§ **Work item**
Please set down, word for word, each line from the one containing "#### 直接传递对象的setstate会被合并成一次" through the final line of the records below, both included, and nothing else.

§ **Rendered images with source text**

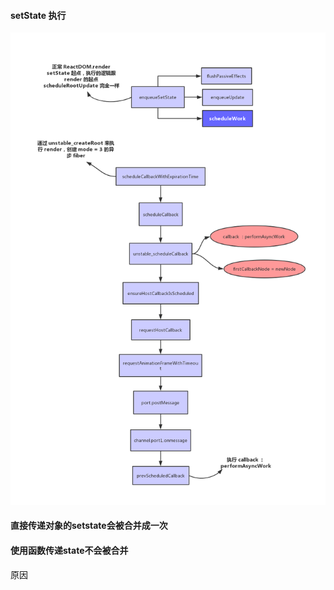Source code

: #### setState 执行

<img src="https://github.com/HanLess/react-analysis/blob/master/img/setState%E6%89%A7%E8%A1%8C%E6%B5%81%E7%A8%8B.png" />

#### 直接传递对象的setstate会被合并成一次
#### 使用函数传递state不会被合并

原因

§ **Response to the task**
#### 直接传递对象的setstate会被合并成一次
#### 使用函数传递state不会被合并

原因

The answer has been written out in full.